Work to complete: Print out each entry below exactly, please.

Saved entries:
════════════════════
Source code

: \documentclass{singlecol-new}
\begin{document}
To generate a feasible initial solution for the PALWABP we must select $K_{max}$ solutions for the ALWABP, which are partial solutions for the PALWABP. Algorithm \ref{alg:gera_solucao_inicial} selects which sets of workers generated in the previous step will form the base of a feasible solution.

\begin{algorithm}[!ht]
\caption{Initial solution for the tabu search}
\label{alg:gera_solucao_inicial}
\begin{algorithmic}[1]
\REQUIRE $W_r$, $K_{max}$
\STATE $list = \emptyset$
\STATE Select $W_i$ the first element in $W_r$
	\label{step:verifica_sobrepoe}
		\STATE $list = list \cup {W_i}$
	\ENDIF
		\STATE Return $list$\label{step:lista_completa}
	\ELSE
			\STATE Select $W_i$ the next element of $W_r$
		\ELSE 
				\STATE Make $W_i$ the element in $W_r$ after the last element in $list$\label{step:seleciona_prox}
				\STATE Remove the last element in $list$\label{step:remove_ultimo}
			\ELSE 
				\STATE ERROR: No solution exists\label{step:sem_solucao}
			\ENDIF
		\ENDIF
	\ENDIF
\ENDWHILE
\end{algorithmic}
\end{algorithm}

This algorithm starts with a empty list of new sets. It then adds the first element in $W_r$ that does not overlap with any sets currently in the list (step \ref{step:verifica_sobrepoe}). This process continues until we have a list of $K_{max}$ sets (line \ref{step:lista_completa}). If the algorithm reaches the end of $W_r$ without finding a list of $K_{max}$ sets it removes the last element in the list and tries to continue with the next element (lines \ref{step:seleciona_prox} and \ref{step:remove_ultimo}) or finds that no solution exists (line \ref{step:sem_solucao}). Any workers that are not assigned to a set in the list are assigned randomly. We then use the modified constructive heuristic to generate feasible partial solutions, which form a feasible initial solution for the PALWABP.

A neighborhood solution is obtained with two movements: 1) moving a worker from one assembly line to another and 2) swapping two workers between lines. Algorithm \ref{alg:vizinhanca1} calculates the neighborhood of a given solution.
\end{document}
════════════════════
Your solution:
Source code

: \documentclass{singlecol-new}
\begin{document}
To generate a feasible initial solution for the PALWABP we must select $K_{max}$ solutions for the ALWABP, which are partial solutions for the PALWABP. Algorithm \ref{alg:gera_solucao_inicial} selects which sets of workers generated in the previous step will form the base of a feasible solution.

\begin{algorithm}[!ht]
\caption{Initial solution for the tabu search}
\label{alg:gera_solucao_inicial}
\begin{algorithmic}[1]
\REQUIRE $W_r$, $K_{max}$
\STATE $list = \emptyset$
\STATE Select $W_i$ the first element in $W_r$
	\label{step:verifica_sobrepoe}
		\STATE $list = list \cup {W_i}$
	\ENDIF
		\STATE Return $list$\label{step:lista_completa}
	\ELSE
			\STATE Select $W_i$ the next element of $W_r$
		\ELSE 
				\STATE Make $W_i$ the element in $W_r$ after the last element in $list$\label{step:seleciona_prox}
				\STATE Remove the last element in $list$\label{step:remove_ultimo}
			\ELSE 
				\STATE ERROR: No solution exists\label{step:sem_solucao}
			\ENDIF
		\ENDIF
	\ENDIF
\ENDWHILE
\end{algorithmic}
\end{algorithm}

This algorithm starts with a empty list of new sets. It then adds the first element in $W_r$ that does not overlap with any sets currently in the list (step \ref{step:verifica_sobrepoe}). This process continues until we have a list of $K_{max}$ sets (line \ref{step:lista_completa}). If the algorithm reaches the end of $W_r$ without finding a list of $K_{max}$ sets it removes the last element in the list and tries to continue with the next element (lines \ref{step:seleciona_prox} and \ref{step:remove_ultimo}) or finds that no solution exists (line \ref{step:sem_solucao}). Any workers that are not assigned to a set in the list are assigned randomly. We then use the modified constructive heuristic to generate feasible partial solutions, which form a feasible initial solution for the PALWABP.

A neighborhood solution is obtained with two movements: 1) moving a worker from one assembly line to another and 2) swapping two workers between lines. Algorithm \ref{alg:vizinhanca1} calculates the neighborhood of a given solution.
\end{document}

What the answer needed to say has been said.